**Exercise requirements:** Pull every line holding the word "newsletter" out of the data and copy it.

Stored data

* * * *

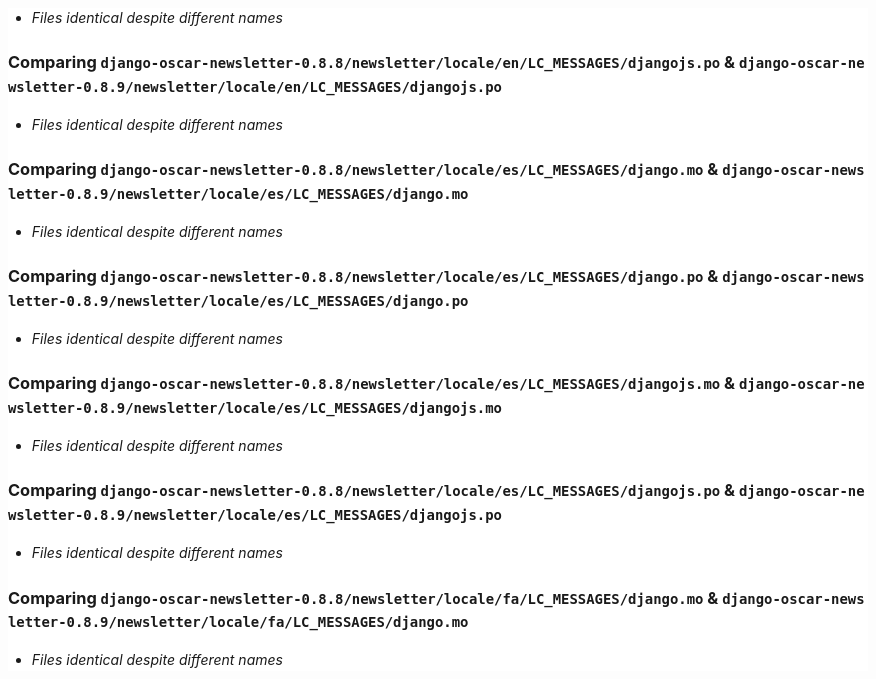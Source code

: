  * *Files identical despite different names*

### Comparing `django-oscar-newsletter-0.8.8/newsletter/locale/en/LC_MESSAGES/djangojs.po` & `django-oscar-newsletter-0.8.9/newsletter/locale/en/LC_MESSAGES/djangojs.po`

 * *Files identical despite different names*

### Comparing `django-oscar-newsletter-0.8.8/newsletter/locale/es/LC_MESSAGES/django.mo` & `django-oscar-newsletter-0.8.9/newsletter/locale/es/LC_MESSAGES/django.mo`

 * *Files identical despite different names*

### Comparing `django-oscar-newsletter-0.8.8/newsletter/locale/es/LC_MESSAGES/django.po` & `django-oscar-newsletter-0.8.9/newsletter/locale/es/LC_MESSAGES/django.po`

 * *Files identical despite different names*

### Comparing `django-oscar-newsletter-0.8.8/newsletter/locale/es/LC_MESSAGES/djangojs.mo` & `django-oscar-newsletter-0.8.9/newsletter/locale/es/LC_MESSAGES/djangojs.mo`

 * *Files identical despite different names*

### Comparing `django-oscar-newsletter-0.8.8/newsletter/locale/es/LC_MESSAGES/djangojs.po` & `django-oscar-newsletter-0.8.9/newsletter/locale/es/LC_MESSAGES/djangojs.po`

 * *Files identical despite different names*

### Comparing `django-oscar-newsletter-0.8.8/newsletter/locale/fa/LC_MESSAGES/django.mo` & `django-oscar-newsletter-0.8.9/newsletter/locale/fa/LC_MESSAGES/django.mo`

 * *Files identical despite different names*


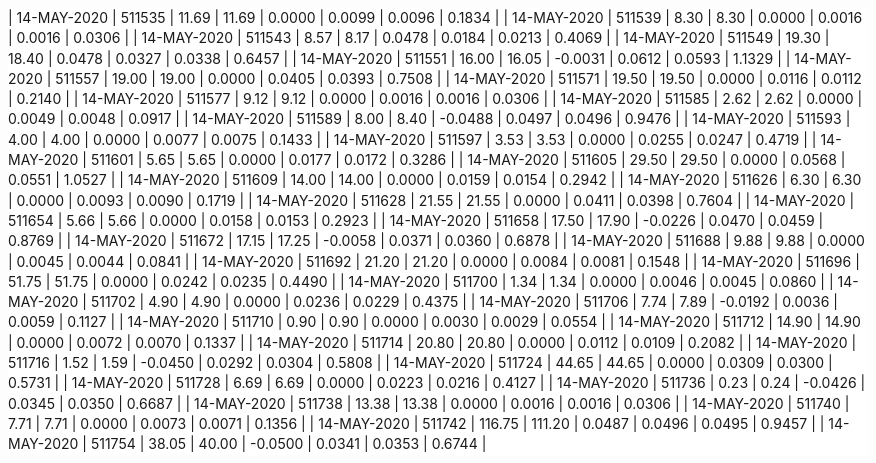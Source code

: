 | 14-MAY-2020 | 511535 | 11.69 | 11.69 | 0.0000 | 0.0099 | 0.0096 | 0.1834 |
| 14-MAY-2020 | 511539 | 8.30 | 8.30 | 0.0000 | 0.0016 | 0.0016 | 0.0306 |
| 14-MAY-2020 | 511543 | 8.57 | 8.17 | 0.0478 | 0.0184 | 0.0213 | 0.4069 |
| 14-MAY-2020 | 511549 | 19.30 | 18.40 | 0.0478 | 0.0327 | 0.0338 | 0.6457 |
| 14-MAY-2020 | 511551 | 16.00 | 16.05 | -0.0031 | 0.0612 | 0.0593 | 1.1329 |
| 14-MAY-2020 | 511557 | 19.00 | 19.00 | 0.0000 | 0.0405 | 0.0393 | 0.7508 |
| 14-MAY-2020 | 511571 | 19.50 | 19.50 | 0.0000 | 0.0116 | 0.0112 | 0.2140 |
| 14-MAY-2020 | 511577 | 9.12 | 9.12 | 0.0000 | 0.0016 | 0.0016 | 0.0306 |
| 14-MAY-2020 | 511585 | 2.62 | 2.62 | 0.0000 | 0.0049 | 0.0048 | 0.0917 |
| 14-MAY-2020 | 511589 | 8.00 | 8.40 | -0.0488 | 0.0497 | 0.0496 | 0.9476 |
| 14-MAY-2020 | 511593 | 4.00 | 4.00 | 0.0000 | 0.0077 | 0.0075 | 0.1433 |
| 14-MAY-2020 | 511597 | 3.53 | 3.53 | 0.0000 | 0.0255 | 0.0247 | 0.4719 |
| 14-MAY-2020 | 511601 | 5.65 | 5.65 | 0.0000 | 0.0177 | 0.0172 | 0.3286 |
| 14-MAY-2020 | 511605 | 29.50 | 29.50 | 0.0000 | 0.0568 | 0.0551 | 1.0527 |
| 14-MAY-2020 | 511609 | 14.00 | 14.00 | 0.0000 | 0.0159 | 0.0154 | 0.2942 |
| 14-MAY-2020 | 511626 | 6.30 | 6.30 | 0.0000 | 0.0093 | 0.0090 | 0.1719 |
| 14-MAY-2020 | 511628 | 21.55 | 21.55 | 0.0000 | 0.0411 | 0.0398 | 0.7604 |
| 14-MAY-2020 | 511654 | 5.66 | 5.66 | 0.0000 | 0.0158 | 0.0153 | 0.2923 |
| 14-MAY-2020 | 511658 | 17.50 | 17.90 | -0.0226 | 0.0470 | 0.0459 | 0.8769 |
| 14-MAY-2020 | 511672 | 17.15 | 17.25 | -0.0058 | 0.0371 | 0.0360 | 0.6878 |
| 14-MAY-2020 | 511688 | 9.88 | 9.88 | 0.0000 | 0.0045 | 0.0044 | 0.0841 |
| 14-MAY-2020 | 511692 | 21.20 | 21.20 | 0.0000 | 0.0084 | 0.0081 | 0.1548 |
| 14-MAY-2020 | 511696 | 51.75 | 51.75 | 0.0000 | 0.0242 | 0.0235 | 0.4490 |
| 14-MAY-2020 | 511700 | 1.34 | 1.34 | 0.0000 | 0.0046 | 0.0045 | 0.0860 |
| 14-MAY-2020 | 511702 | 4.90 | 4.90 | 0.0000 | 0.0236 | 0.0229 | 0.4375 |
| 14-MAY-2020 | 511706 | 7.74 | 7.89 | -0.0192 | 0.0036 | 0.0059 | 0.1127 |
| 14-MAY-2020 | 511710 | 0.90 | 0.90 | 0.0000 | 0.0030 | 0.0029 | 0.0554 |
| 14-MAY-2020 | 511712 | 14.90 | 14.90 | 0.0000 | 0.0072 | 0.0070 | 0.1337 |
| 14-MAY-2020 | 511714 | 20.80 | 20.80 | 0.0000 | 0.0112 | 0.0109 | 0.2082 |
| 14-MAY-2020 | 511716 | 1.52 | 1.59 | -0.0450 | 0.0292 | 0.0304 | 0.5808 |
| 14-MAY-2020 | 511724 | 44.65 | 44.65 | 0.0000 | 0.0309 | 0.0300 | 0.5731 |
| 14-MAY-2020 | 511728 | 6.69 | 6.69 | 0.0000 | 0.0223 | 0.0216 | 0.4127 |
| 14-MAY-2020 | 511736 | 0.23 | 0.24 | -0.0426 | 0.0345 | 0.0350 | 0.6687 |
| 14-MAY-2020 | 511738 | 13.38 | 13.38 | 0.0000 | 0.0016 | 0.0016 | 0.0306 |
| 14-MAY-2020 | 511740 | 7.71 | 7.71 | 0.0000 | 0.0073 | 0.0071 | 0.1356 |
| 14-MAY-2020 | 511742 | 116.75 | 111.20 | 0.0487 | 0.0496 | 0.0495 | 0.9457 |
| 14-MAY-2020 | 511754 | 38.05 | 40.00 | -0.0500 | 0.0341 | 0.0353 | 0.6744 |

* * * *

**Task response:**
### Comparing `django-oscar-newsletter-0.8.8/newsletter/locale/en/LC_MESSAGES/djangojs.po` & `django-oscar-newsletter-0.8.9/newsletter/locale/en/LC_MESSAGES/djangojs.po`
### Comparing `django-oscar-newsletter-0.8.8/newsletter/locale/es/LC_MESSAGES/django.mo` & `django-oscar-newsletter-0.8.9/newsletter/locale/es/LC_MESSAGES/django.mo`
### Comparing `django-oscar-newsletter-0.8.8/newsletter/locale/es/LC_MESSAGES/django.po` & `django-oscar-newsletter-0.8.9/newsletter/locale/es/LC_MESSAGES/django.po`
### Comparing `django-oscar-newsletter-0.8.8/newsletter/locale/es/LC_MESSAGES/djangojs.mo` & `django-oscar-newsletter-0.8.9/newsletter/locale/es/LC_MESSAGES/djangojs.mo`
### Comparing `django-oscar-newsletter-0.8.8/newsletter/locale/es/LC_MESSAGES/djangojs.po` & `django-oscar-newsletter-0.8.9/newsletter/locale/es/LC_MESSAGES/djangojs.po`
### Comparing `django-oscar-newsletter-0.8.8/newsletter/locale/fa/LC_MESSAGES/django.mo` & `django-oscar-newsletter-0.8.9/newsletter/locale/fa/LC_MESSAGES/django.mo`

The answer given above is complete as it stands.